There is a planned course of direction for every retail product marketing or commerce strategy, the purpose is to promote a favored result. The Internet has (generally) just but a few primary concerns to this extent.
1) Content and attractions supported by marketing revenue
2) Products or services available for sale
“All that is marketing” provides what seemingly is an endless stream of content and attractions. These are most often utilized to attract participants who may be exposed to various forms of marketing. While this is quite common, it is surprising how seldom these “exposures” provide a sale. In fact: less than 3% (generous figure) of retail product marketing exposures lead to a direct sale.

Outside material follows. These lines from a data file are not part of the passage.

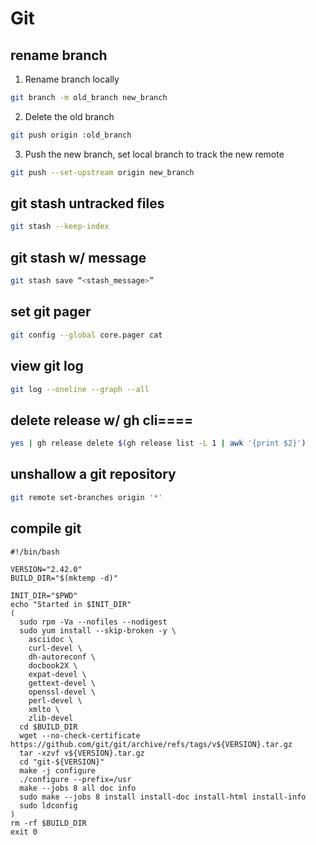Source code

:# Git

## rename branch

1. Rename branch locally

```bash  
git branch -m old_branch new_branch
```

2. Delete the old branch

```bash
git push origin :old_branch
```

3. Push the new branch, set local branch to track the new remote

```bash  
git push --set-upstream origin new_branch
```

## git stash untracked files

```bash
git stash --keep-index 
```

## git stash w/ message

```bash
git stash save “<stash_message>” 
```

## set git pager

```bash
git config --global core.pager cat
```

## view git log

```bash
git log --oneline --graph --all
```

## delete release w/ gh cli====

```bash
yes | gh release delete $(gh release list -L 1 | awk '{print $2}')
```

## unshallow a git repository

```bash
git remote set-branches origin '*'
```

## compile git

```
#!/bin/bash

VERSION="2.42.0"
BUILD_DIR="$(mktemp -d)"

INIT_DIR="$PWD"
echo "Started in $INIT_DIR"
(
  sudo rpm -Va --nofiles --nodigest
  sudo yum install --skip-broken -y \
    asciidoc \
    curl-devel \
    dh-autoreconf \
    docbook2X \
    expat-devel \
    gettext-devel \
    openssl-devel \
    perl-devel \
    xmlto \
    zlib-devel
  cd $BUILD_DIR
  wget --no-check-certificate https://github.com/git/git/archive/refs/tags/v${VERSION}.tar.gz
  tar -xzvf v${VERSION}.tar.gz
  cd "git-${VERSION}"
  make -j configure
  ./configure --prefix=/usr
  make --jobs 8 all doc info
  sudo make --jobs 8 install install-doc install-html install-info
  sudo ldconfig
)
rm -rf $BUILD_DIR
exit 0
```
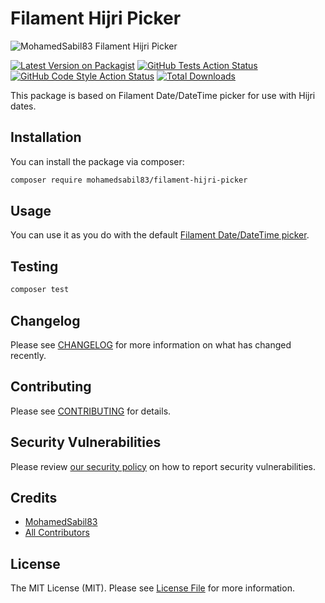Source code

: # Filament Hijri Picker

![MohamedSabil83 Filament Hijri Picker](https://preview.dragon-code.pro/MohamedSabil83/Filament-Hijri-Picker.svg?brand=laravel)

[![Latest Version on Packagist](https://img.shields.io/packagist/v/mohamedsabil83/filament-hijri-picker.svg?style=flat-square)](https://packagist.org/packages/mohamedsabil83/filament-hijri-picker)
[![GitHub Tests Action Status](https://img.shields.io/github/actions/workflow/status/mohamedsabil83/filament-hijri-picker/run-tests.yml?branch=main&label=tests&style=flat-square)](https://github.com/mohamedsabil83/filament-hijri-picker/actions?query=workflow%3Arun-tests+branch%3Amain)
[![GitHub Code Style Action Status](https://img.shields.io/github/actions/workflow/status/mohamedsabil83/filament-hijri-picker/fix-php-code-style-issues.yml?branch=main&label=code%20style&style=flat-square)](https://github.com/mohamedsabil83/filament-hijri-picker/actions?query=workflow%3A"Fix+PHP+code+style+issues"+branch%3Amain)
[![Total Downloads](https://img.shields.io/packagist/dt/mohamedsabil83/filament-hijri-picker.svg?style=flat-square)](https://packagist.org/packages/mohamedsabil83/filament-hijri-picker)

This package is based on Filament Date/DateTime picker for use with Hijri dates.

## Installation

You can install the package via composer:

```bash
composer require mohamedsabil83/filament-hijri-picker
```

## Usage

You can use it as you do with the default [Filament Date/DateTime picker](https://filamentphp.com/docs/3.x/forms/fields/date-time-picker).

## Testing

```bash
composer test
```

## Changelog

Please see [CHANGELOG](CHANGELOG.md) for more information on what has changed recently.

## Contributing

Please see [CONTRIBUTING](CONTRIBUTING.md) for details.

## Security Vulnerabilities

Please review [our security policy](../../security/policy) on how to report security vulnerabilities.

## Credits

- [MohamedSabil83](https://github.com/mohamedsabil83)
- [All Contributors](../../contributors)

## License

The MIT License (MIT). Please see [License File](LICENSE.md) for more information.
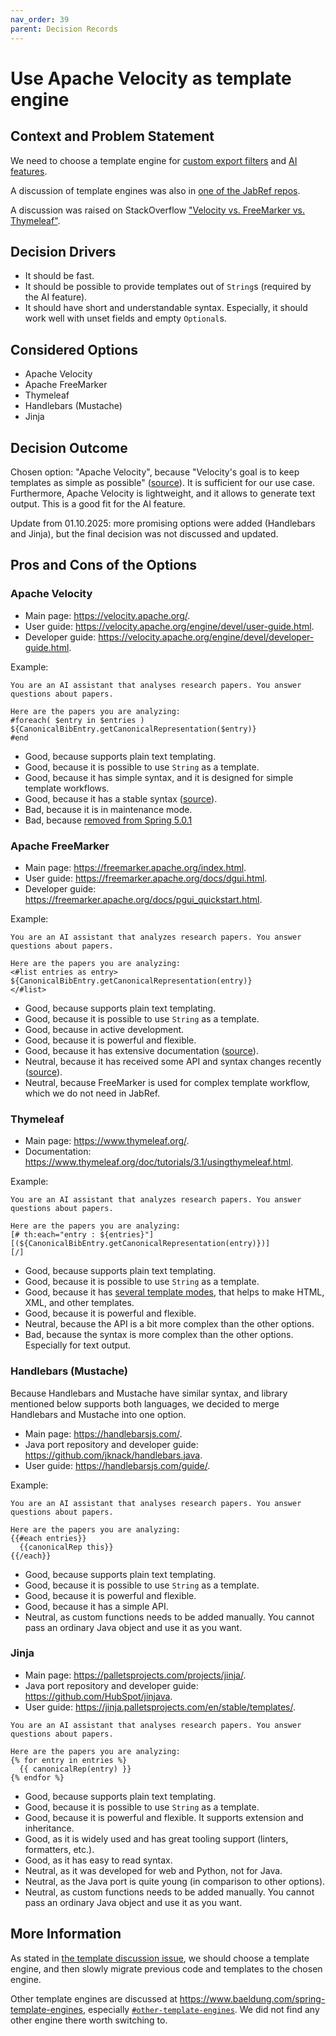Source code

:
 ```yaml
---
nav_order: 39
parent: Decision Records
---
```


# Use Apache Velocity as template engine

## Context and Problem Statement

We need to choose a template engine for [custom export filters](https://docs.jabref.org/collaborative-work/export/customexports) and [AI features](https://github.com/JabRef/jabref/pull/11884).

A discussion of template engines was also in [one of the JabRef repos](https://github.com/koppor/jabref/issues/392).

A discussion was raised on StackOverflow ["Velocity vs. FreeMarker vs. Thymeleaf"](https://stackoverflow.com/q/1459426/10037342).

## Decision Drivers

* It should be fast.
* It should be possible to provide templates out of `String`s (required by the AI feature).
* It should have short and understandable syntax. Especially, it should work well with unset fields and empty `Optional`s.

## Considered Options

* Apache Velocity
* Apache FreeMarker
* Thymeleaf
* Handlebars (Mustache)
* Jinja

## Decision Outcome

Chosen option: "Apache Velocity", because "Velocity's goal is to keep templates as simple as possible" ([source](https://stackoverflow.com/a/1984458/873282)). It is sufficient for our use case.
Furthermore, Apache Velocity is lightweight, and it allows to generate text output. This is a good fit for the AI feature.

Update from 01.10.2025: more promising options were added (Handlebars and Jinja), but the final decision was not discussed and updated.

## Pros and Cons of the Options

### Apache Velocity

- Main page: <https://velocity.apache.org/>.
- User guide: <https://velocity.apache.org/engine/devel/user-guide.html>.
- Developer guide: <https://velocity.apache.org/engine/devel/developer-guide.html>.

Example:

```text
You are an AI assistant that analyses research papers. You answer questions about papers.

Here are the papers you are analyzing:
#foreach( $entry in $entries )
${CanonicalBibEntry.getCanonicalRepresentation($entry)}
#end
```

* Good, because supports plain text templating.
* Good, because it is possible to use `String` as a template.
* Good, because it has simple syntax, and it is designed for simple template workflows.
* Good, because it has a stable syntax ([source](https://stackoverflow.com/a/1984458/10037342)).
* Bad, because it is in maintenance mode.
* Bad, because [removed from Spring 5.0.1](https://www.baeldung.com/spring-template-engines#other-template-engines)

### Apache FreeMarker

- Main page: <https://freemarker.apache.org/index.html>.
- User guide: <https://freemarker.apache.org/docs/dgui.html>.
- Developer guide: <https://freemarker.apache.org/docs/pgui_quickstart.html>.

Example:

```text
You are an AI assistant that analyzes research papers. You answer questions about papers.

Here are the papers you are analyzing:
<#list entries as entry>
${CanonicalBibEntry.getCanonicalRepresentation(entry)}
</#list>
```

* Good, because supports plain text templating.
* Good, because it is possible to use `String` as a template.
* Good, because in active development.
* Good, because it is powerful and flexible.
* Good, because it has extensive documentation ([source](https://stackoverflow.com/a/1984458/10037342)).
* Neutral, because it has received some API and syntax changes recently ([source](https://stackoverflow.com/a/1984458/10037342)).
* Neutral, because FreeMarker is used for complex template workflow, which we do not need in JabRef.

### Thymeleaf

- Main page: <https://www.thymeleaf.org/>.
- Documentation: <https://www.thymeleaf.org/doc/tutorials/3.1/usingthymeleaf.html>.

Example:

```text
You are an AI assistant that analyzes research papers. You answer questions about papers.

Here are the papers you are analyzing:
[# th:each="entry : ${entries}"]
[(${CanonicalBibEntry.getCanonicalRepresentation(entry)})]
[/]
```

* Good, because supports plain text templating.
* Good, because it is possible to use `String` as a template.
* Good, because it has [several template modes](https://www.thymeleaf.org/doc/tutorials/3.1/usingthymeleaf.html#what-kind-of-templates-can-thymeleaf-process), that helps to make HTML, XML, and other templates.
* Good, because it is powerful and flexible.
* Neutral, because the API is a bit more complex than the other options.
* Bad, because the syntax is more complex than the other options. Especially for text output.

### Handlebars (Mustache)

Because Handlebars and Mustache have similar syntax, and library mentioned below supports both languages, we decided to merge Handlebars and Mustache into one option.

- Main page: <https://handlebarsjs.com/>.
- Java port repository and developer guide: <https://github.com/jknack/handlebars.java>.
- User guide: <https://handlebarsjs.com/guide/>.

Example:

```text
You are an AI assistant that analyses research papers. You answer questions about papers.

Here are the papers you are analyzing:
{{#each entries}}
  {{canonicalRep this}}
{{/each}}
```

* Good, because supports plain text templating.
* Good, because it is possible to use `String` as a template.
* Good, because it is powerful and flexible.
* Good, because it has a simple API.
* Neutral, as custom functions needs to be added manually. You cannot pass an ordinary Java object and use it as you want.

### Jinja

- Main page: <https://palletsprojects.com/projects/jinja/>.
- Java port repository and developer guide: <https://github.com/HubSpot/jinjava>.
- User guide: <https://jinja.palletsprojects.com/en/stable/templates/>.

```text
You are an AI assistant that analyses research papers. You answer questions about papers.

Here are the papers you are analyzing:
{% for entry in entries %}
  {{ canonicalRep(entry) }}
{% endfor %}
```

* Good, because supports plain text templating.
* Good, because it is possible to use `String` as a template.
* Good, because it is powerful and flexible. It supports extension and inheritance.
* Good, as it is widely used and has great tooling support (linters, formatters, etc.).
* Good, as it has easy to read syntax.
* Neutral, as it was developed for web and Python, not for Java.
* Neutral, as the Java port is quite young (in comparison to other options).
* Neutral, as custom functions needs to be added manually. You cannot pass an ordinary Java object and use it as you want.

## More Information

As stated in [the template discussion issue](https://github.com/koppor/jabref/issues/392), we should choose a template engine, and then slowly migrate previous code and templates to the chosen engine.

Other template engines are discussed at <https://www.baeldung.com/spring-template-engines>, especially [`#other-template-engines`](https://www.baeldung.com/spring-template-engines#other-template-engines).
We did not find any other engine there worth switching to.

<!-- markdownlint-disable-file MD004 -->
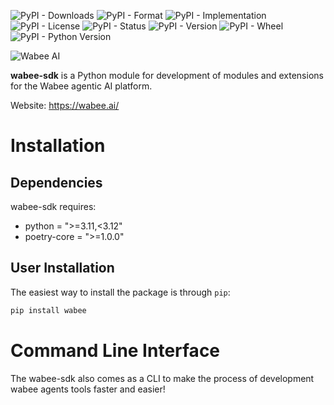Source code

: ![PyPI - Downloads](https://img.shields.io/pypi/dm/wabee)
![PyPI - Format](https://img.shields.io/pypi/format/wabee)
![PyPI - Implementation](https://img.shields.io/pypi/implementation/wabee)
![PyPI - License](https://img.shields.io/pypi/l/wabee)
![PyPI - Status](https://img.shields.io/pypi/status/wabee)
![PyPI - Version](https://img.shields.io/pypi/v/wabee)
![PyPI - Wheel](https://img.shields.io/pypi/wheel/wabee)
![PyPI - Python Version](https://img.shields.io/pypi/pyversions/wabee)

![Wabee AI](https://wabee-public-assets.s3.amazonaws.com/images/wabee-small-box-white.png)

**wabee-sdk** is a Python module for development of modules and extensions for the Wabee agentic AI platform.

Website: https://wabee.ai/

# Installation

## Dependencies

wabee-sdk requires:

- python = ">=3.11,<3.12"
- poetry-core = ">=1.0.0"

## User Installation

The easiest way to install the package is through `pip`:

```sh
pip install wabee
```

# Command Line Interface

The wabee-sdk also comes as a CLI to make the process of development wabee agents tools faster and easier!


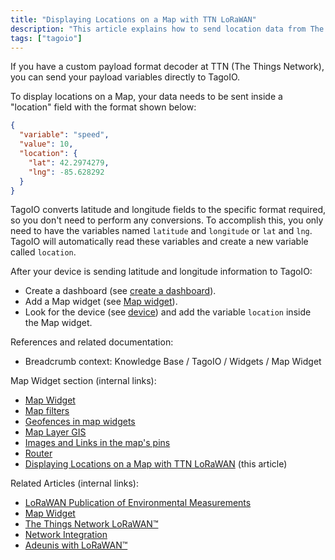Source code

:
 ```yaml
---
title: "Displaying Locations on a Map with TTN LoRaWAN"
description: "This article explains how to send location data from The Things Network (TTN) to TagoIO so that device locations are displayed on a Map widget, including the required JSON payload format and the steps to add the 'location' variable to a dashboard map."
tags: ["tagoio"]
---
```


If you have a custom payload format decoder at TTN (The Things Network), you can send your payload variables directly to TagoIO.

To display locations on a Map, your data needs to be sent inside a "location" field with the format shown below:

```json
{
  "variable": "speed",
  "value": 10,
  "location": {
    "lat": 42.2974279,
    "lng": -85.628292
  }
}
```

TagoIO converts latitude and longitude fields to the specific format required, so you don't need to perform any conversions. To accomplish this, you only need to have the variables named `latitude` and `longitude` or `lat` and `lng`. TagoIO will automatically read these variables and create a new variable called `location`.

After your device is sending latitude and longitude information to TagoIO:

- Create a dashboard (see [create a dashboard](../dashboards/dashboard-overview)).
- Add a Map widget (see [Map widget](../widgets/map-widget)).
- Look for the device (see [device](../devices/devices)) and add the variable `location` inside the Map widget.

References and related documentation:

- Breadcrumb context: Knowledge Base / TagoIO / Widgets / Map Widget

Map Widget section (internal links):
- [Map Widget](../widgets/map-widget)
- [Map filters](../map-filters)
- [Geofences in map widgets](../widgets/geofences-in-map-widgets)
- [Map Layer GIS](../map-layer-gis)
- [Images and Links in the map's pins](../images-and-links-in-the-maps-pins)
- [Router](../router)
- [Displaying Locations on a Map with TTN LoRaWAN](#) (this article)

Related Articles (internal links):
- [LoRaWAN Publication of Environmental Measurements](../tutorials/lorawan-publication-environmental-measurements)
- [Map Widget](../widgets/map-widget)
- [The Things Network LoRaWAN™](../tutorials/the-things-network-lorawan)
- [Network Integration](../integrations/connector-overview)
- [Adeunis with LoRaWAN™](../tutorials/adeunis-with-lorawan)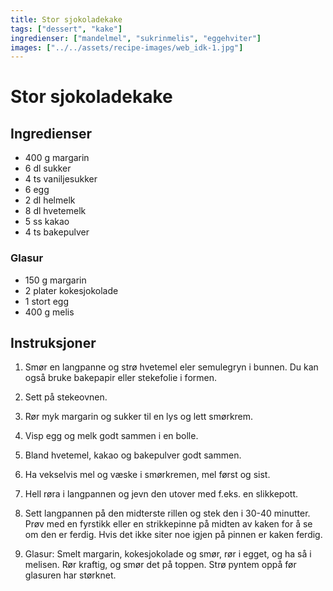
 ```yaml
---
title: Stor sjokoladekake
tags: ["dessert", "kake"]
ingredienser: ["mandelmel", "sukrinmelis", "eggehviter"]
images: ["../../assets/recipe-images/web_idk-1.jpg"]
---
```


# Stor sjokoladekake

## Ingredienser

- 400 g margarin
- 6 dl sukker
- 4 ts vaniljesukker
- 6 egg
- 2 dl helmelk
- 8 dl hvetemelk
- 5 ss kakao
- 4 ts bakepulver

### Glasur

- 150 g margarin
- 2 plater kokesjokolade
- 1 stort egg
- 400 g melis

## Instruksjoner

1. Smør en langpanne og strø hvetemel eler semulegryn i bunnen. Du kan også bruke bakepapir eller stekefolie i formen.

2. Sett på stekeovnen.

3. Rør myk margarin og sukker til en lys og lett smørkrem.

4. Visp egg og melk godt sammen i en bolle.

5. Bland hvetemel, kakao og bakepulver godt sammen.

6. Ha vekselvis mel og væske i smørkremen, mel først og sist.

7. Hell røra i langpannen og jevn den utover med f.eks. en slikkepott.

8. Sett langpannen på den midterste rillen og stek den i 30-40 minutter. Prøv med en fyrstikk eller en strikkepinne på midten av kaken for å se om den er ferdig. Hvis det ikke siter noe igjen på pinnen er kaken ferdig.

9. Glasur: Smelt margarin, kokesjokolade og smør, rør i egget, og ha så i melisen. Rør kraftig, og smør det på toppen. Strø pyntem oppå før glasuren har størknet.
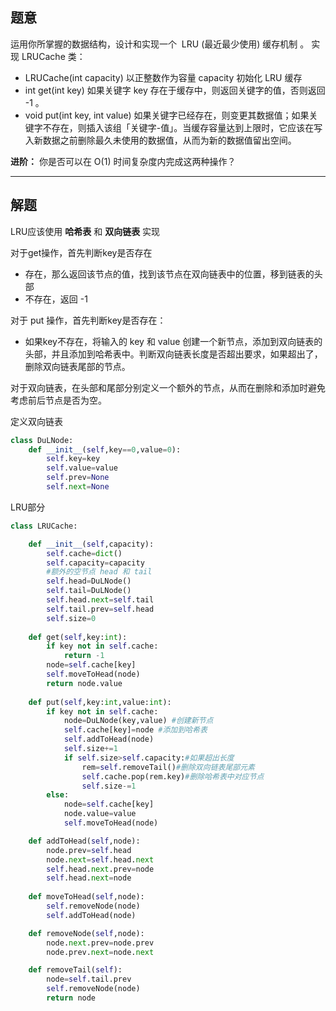 ## 题意

运用你所掌握的数据结构，设计和实现一个  LRU (最近最少使用) 缓存机制 。
实现 LRUCache 类：

- LRUCache(int capacity) 以正整数作为容量 capacity 初始化 LRU 缓存
- int get(int key) 如果关键字 key 存在于缓存中，则返回关键字的值，否则返回 -1 。
- void put(int key, int value) 如果关键字已经存在，则变更其数据值；如果关键字不存在，则插入该组「关键字-值」。当缓存容量达到上限时，它应该在写入新数据之前删除最久未使用的数据值，从而为新的数据值留出空间。
 

**进阶：** 你是否可以在 O(1) 时间复杂度内完成这两种操作？

---
## 解题

LRU应该使用 **哈希表** 和 **双向链表** 实现

对于get操作，首先判断key是否存在
- 存在，那么返回该节点的值，找到该节点在双向链表中的位置，移到链表的头部
- 不存在，返回 -1

对于 put 操作，首先判断key是否存在：
- 如果key不存在，将输入的 key 和 value 创建一个新节点，添加到双向链表的头部，并且添加到哈希表中。判断双向链表长度是否超出要求，如果超出了，删除双向链表尾部的节点。

对于双向链表，在头部和尾部分别定义一个额外的节点，从而在删除和添加时避免考虑前后节点是否为空。

定义双向链表

```python
class DuLNode:
	def __init__(self,key==0,value=0):
		self.key=key
		self.value=value
		self.prev=None
		self.next=None
```

LRU部分

```python
class LRUCache:

    def __init__(self,capacity):
        self.cache=dict()
        self.capacity=capacity
        #额外的空节点 head 和 tail
        self.head=DuLNode()
        self.tail=DuLNode()
        self.head.next=self.tail
        self.tail.prev=self.head
        self.size=0
    
    def get(self,key:int):
        if key not in self.cache:
            return -1
        node=self.cache[key]
        self.moveToHead(node)
        return node.value
    
    def put(self,key:int,value:int):
        if key not in self.cache:
            node=DuLNode(key,value) #创建新节点
            self.cache[key]=node #添加到哈希表
            self.addToHead(node)
            self.size+=1
            if self.size>self.capacity:#如果超出长度
                rem=self.removeTail()#删除双向链表尾部元素
                self.cache.pop(rem.key)#删除哈希表中对应节点
                self.size-=1
        else:
            node=self.cache[key]
            node.value=value
            self.moveToHead(node)

    def addToHead(self,node):
        node.prev=self.head
        node.next=self.head.next
        self.head.next.prev=node
        self.head.next=node
    
    def moveToHead(self,node):
        self.removeNode(node)
        self.addToHead(node)

    def removeNode(self,node):
        node.next.prev=node.prev
        node.prev.next=node.next

    def removeTail(self):
        node=self.tail.prev
        self.removeNode(node)
        return node
```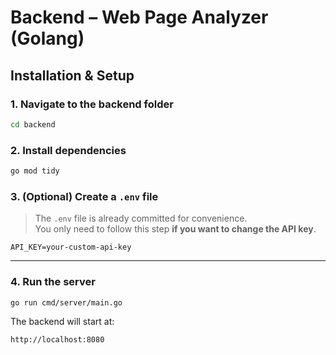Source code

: # Backend – Web Page Analyzer (Golang)

## Installation & Setup

### 1. Navigate to the backend folder

```bash
cd backend
```

### 2. Install dependencies

```bash
go mod tidy
```

### 3. (Optional) Create a `.env` file

> The `.env` file is already committed for convenience.  
> You only need to follow this step **if you want to change the API key**.

```env
API_KEY=your-custom-api-key
```

---

### 4. Run the server

```bash
go run cmd/server/main.go
```

The backend will start at:

```
http://localhost:8080
```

Reason: In most instances, If an exposure converts to an immediate sale, further related exposures (and revenue) would decrease. I can imagine the closed room conversations at Google, Facebook and alike: “We can’t have exposures rapidly converting, that would decrease our marketing exposure revenue”!
You see marketing revenue models depend upon a continuous loop of participation. For marketing, it would be for all engaged exposures to encourage a continued path to more marketing and content. This strategy extends marketing revenue by encouraging more exposures per participant than what may be required. Now this is not how all marketing upon the web works, but is the most dominant strategy.
Yep, your right….”Internet marketing has become a vast valley of oblivion with the purpose to further marketing, not conversion”.
Now as all may know, there are most certainly ways to create a more optimized internet path to serve the most focused consumer. The question is; can it be done in a content marketing environment?
Below illustrates several existing (1 & 2) and one optimized (3) consumer path models.
1) Marketing Loop
Where the Internet user behavior path creates data used to further participation into more content and marketing. While this loop works quite well for information and discovery, as a would be consumer becomes more focused, options to reward their journey are limited.
Paying to be placed well into the consumers path is how most merchants are discovered online. Those who spend the most, have a better chance at capturing consumers. Focused consumer choices are limited to only the largest merchants and may contribute to a large amount of lost conversions and cart abandonment.
2) Closed Provider Loop
Where the Internet user behavior path creates data used to further participation to particular destinations. Still few consumers convert, this may be due to a limited amount of merchant options and static pricing environment.
Simply Put: The routine path does not provide a sufficient reward for most focused consumers.
3) Open Marketplace Loop
Where the Internet user behavior path creates data used to further participation into an open marketplace. This model realizes marketing and marketplace roles as separate. Once the discovery and qualification is complete, an open marketplace for “all and every relevant merchant” is provided to serve consumers possessing more focused intent. Participation, pricing and packaging are no longer static, allowing for a superior reward environment.
As you might have imagined, the About2Buy process resembles model 3. The consumers normal routine is (momentarily) offered a superior reward marketplace outside of and away from marketing. This allows for the consumer possessing a more focused identity to fulfill their intent to purchase in a less proprietary environment.